● **EXERCISE AIM**: Using the entries that follow, collect the lines where the word "some" appears.

*** Opening RECORD SET ***

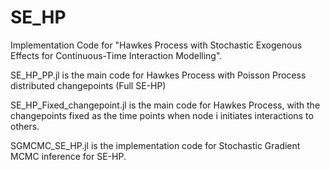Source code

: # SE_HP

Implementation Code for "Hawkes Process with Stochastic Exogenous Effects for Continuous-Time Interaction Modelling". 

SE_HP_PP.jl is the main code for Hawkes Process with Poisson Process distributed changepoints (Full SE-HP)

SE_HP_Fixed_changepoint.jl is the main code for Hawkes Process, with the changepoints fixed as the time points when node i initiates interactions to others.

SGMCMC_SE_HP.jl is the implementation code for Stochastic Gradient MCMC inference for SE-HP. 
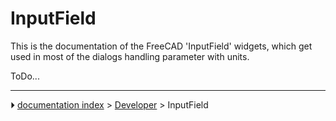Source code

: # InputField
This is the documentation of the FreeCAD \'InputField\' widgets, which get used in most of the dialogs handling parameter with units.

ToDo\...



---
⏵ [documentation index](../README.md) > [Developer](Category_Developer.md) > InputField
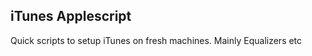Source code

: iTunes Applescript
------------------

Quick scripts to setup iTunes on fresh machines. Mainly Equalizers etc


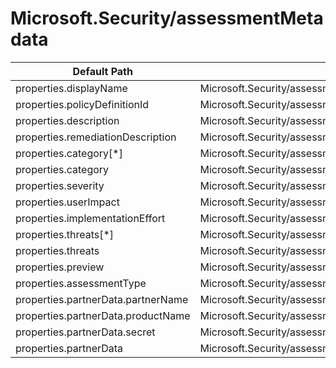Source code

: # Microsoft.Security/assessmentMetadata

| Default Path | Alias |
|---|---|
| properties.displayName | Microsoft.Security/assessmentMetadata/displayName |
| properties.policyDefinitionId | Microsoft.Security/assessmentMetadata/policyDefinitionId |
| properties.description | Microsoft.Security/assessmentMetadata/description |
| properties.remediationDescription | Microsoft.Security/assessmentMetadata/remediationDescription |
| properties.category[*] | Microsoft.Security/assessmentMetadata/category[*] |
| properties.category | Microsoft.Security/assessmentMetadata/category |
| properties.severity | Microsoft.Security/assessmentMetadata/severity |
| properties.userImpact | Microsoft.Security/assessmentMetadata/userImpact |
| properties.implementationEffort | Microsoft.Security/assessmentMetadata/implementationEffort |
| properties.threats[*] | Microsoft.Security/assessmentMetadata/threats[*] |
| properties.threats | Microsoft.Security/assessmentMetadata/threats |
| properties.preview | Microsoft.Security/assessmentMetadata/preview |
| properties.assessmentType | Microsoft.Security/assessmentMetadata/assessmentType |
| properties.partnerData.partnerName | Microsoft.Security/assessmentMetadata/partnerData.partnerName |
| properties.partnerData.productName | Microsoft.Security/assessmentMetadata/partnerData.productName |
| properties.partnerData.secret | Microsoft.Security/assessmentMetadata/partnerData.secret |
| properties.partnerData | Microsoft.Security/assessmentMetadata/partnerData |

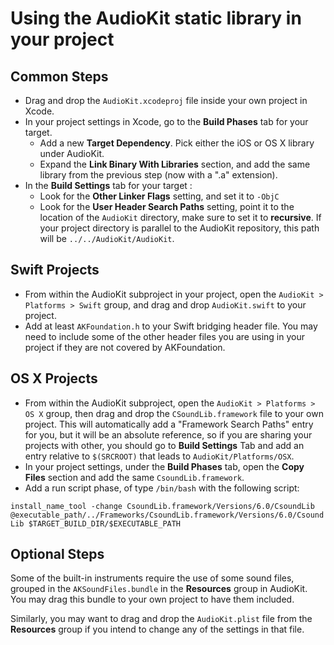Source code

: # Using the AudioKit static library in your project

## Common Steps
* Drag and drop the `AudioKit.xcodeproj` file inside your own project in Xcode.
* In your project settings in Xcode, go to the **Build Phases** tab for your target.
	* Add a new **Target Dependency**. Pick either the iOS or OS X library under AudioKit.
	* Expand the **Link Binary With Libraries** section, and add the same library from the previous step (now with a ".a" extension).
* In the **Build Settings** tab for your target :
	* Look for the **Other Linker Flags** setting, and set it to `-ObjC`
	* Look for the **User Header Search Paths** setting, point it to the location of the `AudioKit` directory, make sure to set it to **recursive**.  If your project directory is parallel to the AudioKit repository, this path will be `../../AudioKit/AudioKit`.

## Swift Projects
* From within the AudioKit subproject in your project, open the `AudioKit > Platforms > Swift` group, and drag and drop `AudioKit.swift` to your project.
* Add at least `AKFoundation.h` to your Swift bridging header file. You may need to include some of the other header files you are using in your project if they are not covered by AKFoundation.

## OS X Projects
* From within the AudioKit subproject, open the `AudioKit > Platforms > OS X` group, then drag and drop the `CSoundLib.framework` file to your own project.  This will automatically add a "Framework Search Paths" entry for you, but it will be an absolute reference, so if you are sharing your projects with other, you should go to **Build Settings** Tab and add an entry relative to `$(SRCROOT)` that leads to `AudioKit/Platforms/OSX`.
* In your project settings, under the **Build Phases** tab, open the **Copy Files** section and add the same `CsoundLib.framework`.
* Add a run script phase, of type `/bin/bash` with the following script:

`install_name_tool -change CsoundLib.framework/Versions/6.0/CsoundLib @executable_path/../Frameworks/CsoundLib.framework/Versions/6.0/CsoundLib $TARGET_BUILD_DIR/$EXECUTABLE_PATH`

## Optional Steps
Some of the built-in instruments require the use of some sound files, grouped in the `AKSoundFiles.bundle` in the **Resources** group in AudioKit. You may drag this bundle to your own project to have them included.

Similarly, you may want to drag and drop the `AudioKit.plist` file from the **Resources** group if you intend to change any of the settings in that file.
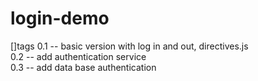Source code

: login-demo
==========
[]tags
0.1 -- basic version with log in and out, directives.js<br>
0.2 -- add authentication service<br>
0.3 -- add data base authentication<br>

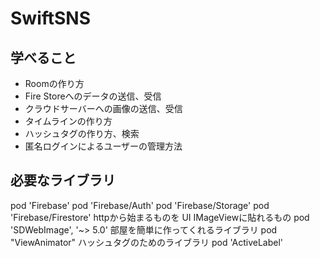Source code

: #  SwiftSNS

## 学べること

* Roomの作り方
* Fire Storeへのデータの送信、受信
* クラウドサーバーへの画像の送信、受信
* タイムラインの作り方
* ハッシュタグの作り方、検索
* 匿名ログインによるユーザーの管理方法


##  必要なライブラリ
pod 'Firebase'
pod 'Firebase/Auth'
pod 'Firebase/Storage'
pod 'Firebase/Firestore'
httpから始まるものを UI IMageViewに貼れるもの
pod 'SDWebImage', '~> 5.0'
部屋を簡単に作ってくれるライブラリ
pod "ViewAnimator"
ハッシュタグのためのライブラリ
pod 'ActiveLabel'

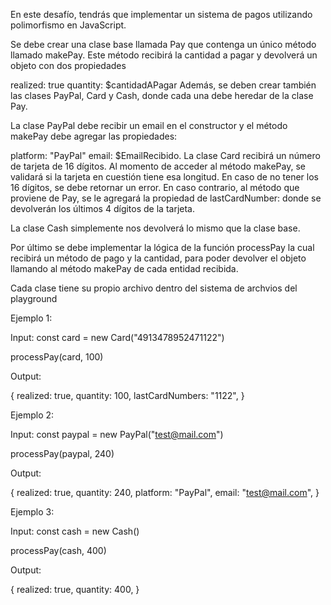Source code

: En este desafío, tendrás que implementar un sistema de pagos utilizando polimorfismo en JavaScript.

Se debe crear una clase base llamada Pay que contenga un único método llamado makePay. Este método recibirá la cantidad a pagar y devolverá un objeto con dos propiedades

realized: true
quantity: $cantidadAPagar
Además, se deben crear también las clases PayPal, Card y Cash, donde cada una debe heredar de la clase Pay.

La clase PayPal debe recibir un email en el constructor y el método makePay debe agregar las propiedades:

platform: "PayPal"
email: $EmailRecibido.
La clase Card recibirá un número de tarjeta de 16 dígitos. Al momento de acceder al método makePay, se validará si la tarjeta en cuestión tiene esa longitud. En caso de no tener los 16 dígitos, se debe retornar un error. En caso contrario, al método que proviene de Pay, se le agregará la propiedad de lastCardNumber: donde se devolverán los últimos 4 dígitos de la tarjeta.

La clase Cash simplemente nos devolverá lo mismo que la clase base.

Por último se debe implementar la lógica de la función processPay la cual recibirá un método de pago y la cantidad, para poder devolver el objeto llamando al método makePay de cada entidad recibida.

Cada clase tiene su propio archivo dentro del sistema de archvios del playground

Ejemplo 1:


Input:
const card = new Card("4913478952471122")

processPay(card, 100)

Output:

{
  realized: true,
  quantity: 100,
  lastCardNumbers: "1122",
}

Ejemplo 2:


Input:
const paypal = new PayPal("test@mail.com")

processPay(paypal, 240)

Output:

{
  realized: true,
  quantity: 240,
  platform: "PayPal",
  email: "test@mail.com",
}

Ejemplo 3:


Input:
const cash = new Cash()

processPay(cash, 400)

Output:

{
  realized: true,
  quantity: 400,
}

*** Closing RECORD SET ***

● **YOUR RESPONSE**:
* Add at least `AKFoundation.h` to your Swift bridging header file. You may need to include some of the other header files you are using in your project if they are not covered by AKFoundation.
Some of the built-in instruments require the use of some sound files, grouped in the `AKSoundFiles.bundle` in the **Resources** group in AudioKit. You may drag this bundle to your own project to have them included.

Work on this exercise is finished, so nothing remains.